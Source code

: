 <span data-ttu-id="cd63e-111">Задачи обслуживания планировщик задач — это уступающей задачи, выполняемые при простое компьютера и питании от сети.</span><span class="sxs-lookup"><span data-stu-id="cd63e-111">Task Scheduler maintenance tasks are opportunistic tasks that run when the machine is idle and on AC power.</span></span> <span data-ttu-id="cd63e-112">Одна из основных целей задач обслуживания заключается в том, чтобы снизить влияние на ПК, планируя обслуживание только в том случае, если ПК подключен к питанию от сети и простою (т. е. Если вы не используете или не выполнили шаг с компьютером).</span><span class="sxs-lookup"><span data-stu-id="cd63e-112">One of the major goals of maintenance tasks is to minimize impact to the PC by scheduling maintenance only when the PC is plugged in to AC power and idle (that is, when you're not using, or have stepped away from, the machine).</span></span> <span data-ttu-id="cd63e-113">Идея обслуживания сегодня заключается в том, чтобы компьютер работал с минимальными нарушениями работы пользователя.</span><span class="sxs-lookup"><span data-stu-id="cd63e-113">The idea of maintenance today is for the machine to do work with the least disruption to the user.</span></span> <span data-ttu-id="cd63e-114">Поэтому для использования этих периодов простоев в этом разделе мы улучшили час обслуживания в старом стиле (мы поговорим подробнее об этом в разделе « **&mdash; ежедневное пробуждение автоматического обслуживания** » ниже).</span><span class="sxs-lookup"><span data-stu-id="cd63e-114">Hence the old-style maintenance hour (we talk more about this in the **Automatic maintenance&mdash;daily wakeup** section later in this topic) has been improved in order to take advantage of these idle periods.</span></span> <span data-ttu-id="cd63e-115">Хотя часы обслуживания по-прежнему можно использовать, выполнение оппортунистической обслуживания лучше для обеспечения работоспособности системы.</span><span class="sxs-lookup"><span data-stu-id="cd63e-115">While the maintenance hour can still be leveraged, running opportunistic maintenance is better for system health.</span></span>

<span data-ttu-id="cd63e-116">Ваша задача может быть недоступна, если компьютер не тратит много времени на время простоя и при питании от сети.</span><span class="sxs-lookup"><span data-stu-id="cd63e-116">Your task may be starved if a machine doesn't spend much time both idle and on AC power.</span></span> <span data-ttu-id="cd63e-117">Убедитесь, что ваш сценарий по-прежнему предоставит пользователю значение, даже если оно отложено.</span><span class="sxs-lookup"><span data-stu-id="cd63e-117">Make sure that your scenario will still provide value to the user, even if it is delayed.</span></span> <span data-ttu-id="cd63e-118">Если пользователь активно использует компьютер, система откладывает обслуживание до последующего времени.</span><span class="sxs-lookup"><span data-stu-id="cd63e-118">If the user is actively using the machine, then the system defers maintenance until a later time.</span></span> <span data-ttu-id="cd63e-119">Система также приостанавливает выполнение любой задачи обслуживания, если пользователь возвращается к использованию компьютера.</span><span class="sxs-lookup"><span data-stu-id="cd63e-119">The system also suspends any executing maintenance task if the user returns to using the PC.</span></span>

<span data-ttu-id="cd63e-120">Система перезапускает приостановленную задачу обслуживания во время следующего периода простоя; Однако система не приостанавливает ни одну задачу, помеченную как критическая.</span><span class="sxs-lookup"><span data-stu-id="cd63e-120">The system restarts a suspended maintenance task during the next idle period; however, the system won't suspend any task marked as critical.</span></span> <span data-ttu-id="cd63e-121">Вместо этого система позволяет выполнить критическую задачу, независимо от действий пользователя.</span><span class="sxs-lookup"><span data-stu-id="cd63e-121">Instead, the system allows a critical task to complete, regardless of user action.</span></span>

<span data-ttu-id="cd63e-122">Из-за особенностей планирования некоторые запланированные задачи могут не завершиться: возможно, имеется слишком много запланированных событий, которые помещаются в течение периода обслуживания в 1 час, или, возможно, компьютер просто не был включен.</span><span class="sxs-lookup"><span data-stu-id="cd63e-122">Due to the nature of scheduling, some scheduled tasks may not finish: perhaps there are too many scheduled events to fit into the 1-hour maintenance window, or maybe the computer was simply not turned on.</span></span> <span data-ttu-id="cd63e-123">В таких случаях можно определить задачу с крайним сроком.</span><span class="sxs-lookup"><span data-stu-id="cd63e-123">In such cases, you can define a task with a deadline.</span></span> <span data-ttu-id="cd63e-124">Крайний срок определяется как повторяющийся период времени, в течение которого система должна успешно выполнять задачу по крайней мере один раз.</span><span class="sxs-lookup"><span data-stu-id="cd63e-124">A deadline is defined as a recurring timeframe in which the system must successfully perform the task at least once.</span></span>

▶ Task item
For every entry in the records above, write an exact copy.

▶ Solved problem
Source code

: <span data-ttu-id="cd63e-111">Задачи обслуживания планировщик задач — это уступающей задачи, выполняемые при простое компьютера и питании от сети.</span><span class="sxs-lookup"><span data-stu-id="cd63e-111">Task Scheduler maintenance tasks are opportunistic tasks that run when the machine is idle and on AC power.</span></span> <span data-ttu-id="cd63e-112">Одна из основных целей задач обслуживания заключается в том, чтобы снизить влияние на ПК, планируя обслуживание только в том случае, если ПК подключен к питанию от сети и простою (т. е. Если вы не используете или не выполнили шаг с компьютером).</span><span class="sxs-lookup"><span data-stu-id="cd63e-112">One of the major goals of maintenance tasks is to minimize impact to the PC by scheduling maintenance only when the PC is plugged in to AC power and idle (that is, when you're not using, or have stepped away from, the machine).</span></span> <span data-ttu-id="cd63e-113">Идея обслуживания сегодня заключается в том, чтобы компьютер работал с минимальными нарушениями работы пользователя.</span><span class="sxs-lookup"><span data-stu-id="cd63e-113">The idea of maintenance today is for the machine to do work with the least disruption to the user.</span></span> <span data-ttu-id="cd63e-114">Поэтому для использования этих периодов простоев в этом разделе мы улучшили час обслуживания в старом стиле (мы поговорим подробнее об этом в разделе « **&mdash; ежедневное пробуждение автоматического обслуживания** » ниже).</span><span class="sxs-lookup"><span data-stu-id="cd63e-114">Hence the old-style maintenance hour (we talk more about this in the **Automatic maintenance&mdash;daily wakeup** section later in this topic) has been improved in order to take advantage of these idle periods.</span></span> <span data-ttu-id="cd63e-115">Хотя часы обслуживания по-прежнему можно использовать, выполнение оппортунистической обслуживания лучше для обеспечения работоспособности системы.</span><span class="sxs-lookup"><span data-stu-id="cd63e-115">While the maintenance hour can still be leveraged, running opportunistic maintenance is better for system health.</span></span>

<span data-ttu-id="cd63e-116">Ваша задача может быть недоступна, если компьютер не тратит много времени на время простоя и при питании от сети.</span><span class="sxs-lookup"><span data-stu-id="cd63e-116">Your task may be starved if a machine doesn't spend much time both idle and on AC power.</span></span> <span data-ttu-id="cd63e-117">Убедитесь, что ваш сценарий по-прежнему предоставит пользователю значение, даже если оно отложено.</span><span class="sxs-lookup"><span data-stu-id="cd63e-117">Make sure that your scenario will still provide value to the user, even if it is delayed.</span></span> <span data-ttu-id="cd63e-118">Если пользователь активно использует компьютер, система откладывает обслуживание до последующего времени.</span><span class="sxs-lookup"><span data-stu-id="cd63e-118">If the user is actively using the machine, then the system defers maintenance until a later time.</span></span> <span data-ttu-id="cd63e-119">Система также приостанавливает выполнение любой задачи обслуживания, если пользователь возвращается к использованию компьютера.</span><span class="sxs-lookup"><span data-stu-id="cd63e-119">The system also suspends any executing maintenance task if the user returns to using the PC.</span></span>

<span data-ttu-id="cd63e-120">Система перезапускает приостановленную задачу обслуживания во время следующего периода простоя; Однако система не приостанавливает ни одну задачу, помеченную как критическая.</span><span class="sxs-lookup"><span data-stu-id="cd63e-120">The system restarts a suspended maintenance task during the next idle period; however, the system won't suspend any task marked as critical.</span></span> <span data-ttu-id="cd63e-121">Вместо этого система позволяет выполнить критическую задачу, независимо от действий пользователя.</span><span class="sxs-lookup"><span data-stu-id="cd63e-121">Instead, the system allows a critical task to complete, regardless of user action.</span></span>

<span data-ttu-id="cd63e-122">Из-за особенностей планирования некоторые запланированные задачи могут не завершиться: возможно, имеется слишком много запланированных событий, которые помещаются в течение периода обслуживания в 1 час, или, возможно, компьютер просто не был включен.</span><span class="sxs-lookup"><span data-stu-id="cd63e-122">Due to the nature of scheduling, some scheduled tasks may not finish: perhaps there are too many scheduled events to fit into the 1-hour maintenance window, or maybe the computer was simply not turned on.</span></span> <span data-ttu-id="cd63e-123">В таких случаях можно определить задачу с крайним сроком.</span><span class="sxs-lookup"><span data-stu-id="cd63e-123">In such cases, you can define a task with a deadline.</span></span> <span data-ttu-id="cd63e-124">Крайний срок определяется как повторяющийся период времени, в течение которого система должна успешно выполнять задачу по крайней мере один раз.</span><span class="sxs-lookup"><span data-stu-id="cd63e-124">A deadline is defined as a recurring timeframe in which the system must successfully perform the task at least once.</span></span>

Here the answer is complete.